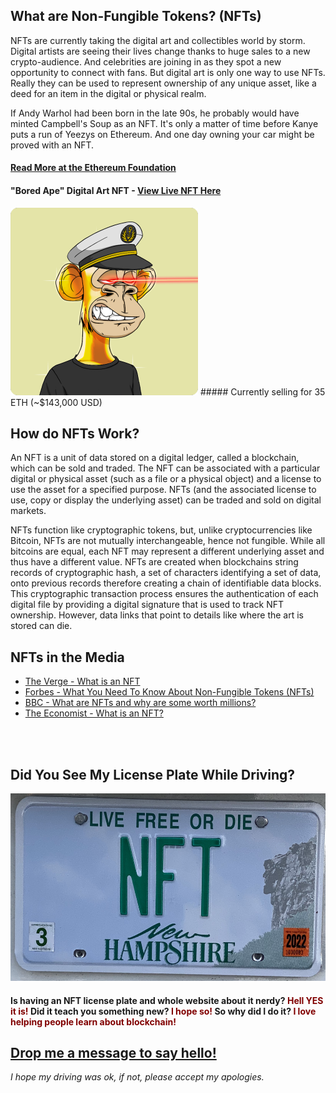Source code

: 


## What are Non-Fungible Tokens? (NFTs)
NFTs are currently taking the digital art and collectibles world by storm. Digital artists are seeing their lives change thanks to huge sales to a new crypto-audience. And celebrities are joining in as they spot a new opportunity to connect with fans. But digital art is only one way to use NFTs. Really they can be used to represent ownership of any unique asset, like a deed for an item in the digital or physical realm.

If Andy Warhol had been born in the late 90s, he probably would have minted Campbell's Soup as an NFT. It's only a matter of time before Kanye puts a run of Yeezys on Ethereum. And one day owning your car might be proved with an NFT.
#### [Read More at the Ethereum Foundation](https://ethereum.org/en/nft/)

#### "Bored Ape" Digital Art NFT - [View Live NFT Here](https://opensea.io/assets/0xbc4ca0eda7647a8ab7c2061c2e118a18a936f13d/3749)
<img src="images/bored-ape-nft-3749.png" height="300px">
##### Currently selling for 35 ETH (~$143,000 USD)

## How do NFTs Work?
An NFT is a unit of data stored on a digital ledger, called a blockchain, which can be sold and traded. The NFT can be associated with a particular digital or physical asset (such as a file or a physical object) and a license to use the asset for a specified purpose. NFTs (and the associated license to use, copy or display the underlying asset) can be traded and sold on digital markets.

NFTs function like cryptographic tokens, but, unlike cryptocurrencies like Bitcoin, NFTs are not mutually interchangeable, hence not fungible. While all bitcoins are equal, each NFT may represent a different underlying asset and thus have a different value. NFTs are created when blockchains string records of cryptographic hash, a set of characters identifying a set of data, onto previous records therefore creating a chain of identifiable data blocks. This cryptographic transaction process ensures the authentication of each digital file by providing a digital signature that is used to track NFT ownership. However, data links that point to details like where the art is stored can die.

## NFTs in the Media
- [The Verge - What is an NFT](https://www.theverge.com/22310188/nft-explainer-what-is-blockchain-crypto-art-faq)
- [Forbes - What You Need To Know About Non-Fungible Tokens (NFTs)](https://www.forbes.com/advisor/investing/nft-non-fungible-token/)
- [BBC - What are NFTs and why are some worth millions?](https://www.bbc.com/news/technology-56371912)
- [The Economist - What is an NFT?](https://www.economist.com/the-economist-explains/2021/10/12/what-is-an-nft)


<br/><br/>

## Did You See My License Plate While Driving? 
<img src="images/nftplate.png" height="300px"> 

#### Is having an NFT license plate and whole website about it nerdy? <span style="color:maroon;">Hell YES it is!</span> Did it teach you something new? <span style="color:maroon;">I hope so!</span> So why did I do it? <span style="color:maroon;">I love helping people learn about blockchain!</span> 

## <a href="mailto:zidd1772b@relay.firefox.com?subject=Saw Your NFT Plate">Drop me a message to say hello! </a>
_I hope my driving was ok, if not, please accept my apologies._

### What to do
Tally up the lines in the records containing the word "with", then give the count and nothing else.

### Written answer
3